A comeback is never easy, especially if it is at a Global stage. A term (DPO- Data Protection Officer) done and dusted in the last millennium has suddenly made a comeback piggybacking with GDPR (General Data Protection regulation) and what an impact it has had over last year. Every organization wants to know what a DPO is and every appointed DPO is eager to understand what it means to be a DPO? Would DPO be held responsible for every breach of data in the organization?  Would DPO be sued for the lapses? What authority and responsibilities should the DPO have? Very few authentic answers are readily available to all these questions. With multiple sources propounding different versions of the regulation confusion reigns supreme in the minds of existing and prospective DPOs. To add more anxiety to this excitement, the Government of India is rolling out its version of Data Protection Policy. A macro view suggests a straightforward strategy, protect all acquired data at every stage at any cost else you would be penalized, heavily penalized.

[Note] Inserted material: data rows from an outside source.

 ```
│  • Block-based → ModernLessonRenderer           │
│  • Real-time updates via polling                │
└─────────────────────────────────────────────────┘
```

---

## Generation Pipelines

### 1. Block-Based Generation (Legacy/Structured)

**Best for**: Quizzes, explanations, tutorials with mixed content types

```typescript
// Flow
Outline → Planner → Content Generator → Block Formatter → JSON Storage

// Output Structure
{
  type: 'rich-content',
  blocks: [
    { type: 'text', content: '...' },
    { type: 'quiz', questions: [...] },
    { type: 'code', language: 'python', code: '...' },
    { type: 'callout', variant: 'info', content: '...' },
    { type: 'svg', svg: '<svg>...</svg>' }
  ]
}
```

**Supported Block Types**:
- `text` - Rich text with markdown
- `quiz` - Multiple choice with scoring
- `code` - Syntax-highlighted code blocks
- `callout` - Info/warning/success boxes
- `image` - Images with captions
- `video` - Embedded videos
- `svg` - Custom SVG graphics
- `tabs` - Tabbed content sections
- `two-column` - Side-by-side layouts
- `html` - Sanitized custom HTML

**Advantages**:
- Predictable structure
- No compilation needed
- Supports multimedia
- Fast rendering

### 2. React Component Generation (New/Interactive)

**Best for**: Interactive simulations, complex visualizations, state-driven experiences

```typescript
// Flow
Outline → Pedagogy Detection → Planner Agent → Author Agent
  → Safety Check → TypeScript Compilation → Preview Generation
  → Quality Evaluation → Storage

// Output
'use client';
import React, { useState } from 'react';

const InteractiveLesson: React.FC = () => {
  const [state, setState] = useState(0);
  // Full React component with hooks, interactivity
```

So what exactly are the duties of the DPO? Can it be explained in layman’s terms by cutting out the jargon? Yes, it can be. Before that let us understand two essential terms that GDPR brings to the fore, Data Controller (DC) and Data Processor (DP). Let us know them first. Data Controller, as the name suggests is a person or an entity that seeks, stores and controls how any data would be treated while Data Processor is a person or an object that processes the data on behalf of the Data Controller. So both the DC and DP have their own set of responsibilities to ensure that data acquired and processed by them is safeguarded under all conditions. Now enters the most crucial player, the DPO. The DPO is appointed by the DP &/or the DC to assist them in the protection of data. Let us see what this means and how the DPO can do justice to this single point agenda of Dp & DC.

Let us look at the duties of a DPO and its implications in straightforward terms:-

  1. Assist and advise DP & DC in all issue related to Data– convey the obligations of each data, i.e., the DP/DC and all other employees. No confusion or ambiguity.
  2. Monitor end to end Compliance – Institute measures to identify, establish and monitor GDPR processes from all perspectives viz. People, Processes/ Policies, Technology & Legal. This must include periodic assessments and audits (DPIA – Impact assessment), awareness campaigns and training activities.
  3. Single Point of Contact (SPOC) – Act as the SPOC for every data protection activity. Safeguard the interest of the individuals who have entrusted the DP/DC with their data. Inform GDPR authorities regarding own presence and reporting related to processes and breaches if any, within 72 hours. The GDPR clearly states: “Data subjects may contact the data protection officer about all issues related to the processing of their data and the exercise of their rights under this Regulation.”

Appointing a DPOCriterion for selecting the DPO though not necessary, might be as below:-

  1. Must have “expert knowledge” of data protection law and practices.
  2. Should be familiar with the sector within which the organization operates.
  3. Must not be subject to any conflict of interest.
  4. DPOs can be shared with another organization or outsourced to a service provider.

That’s it. As simple as that. However, wait there is more, and it is imperative. The DPO has also been given some rights under the regulation. DPO gets a free hand and is protected by the GDPR from retaliation and while he is the Pointman in the entire game the final responsibility of Data Protection lies on the heads of the Data Controller/ Data Processors.

Regulations apart, a DPO should loudly convey to all that “We Care about your data” and we are ready to be held accountable for it. So, go ahead, Save the data of the world without any fear!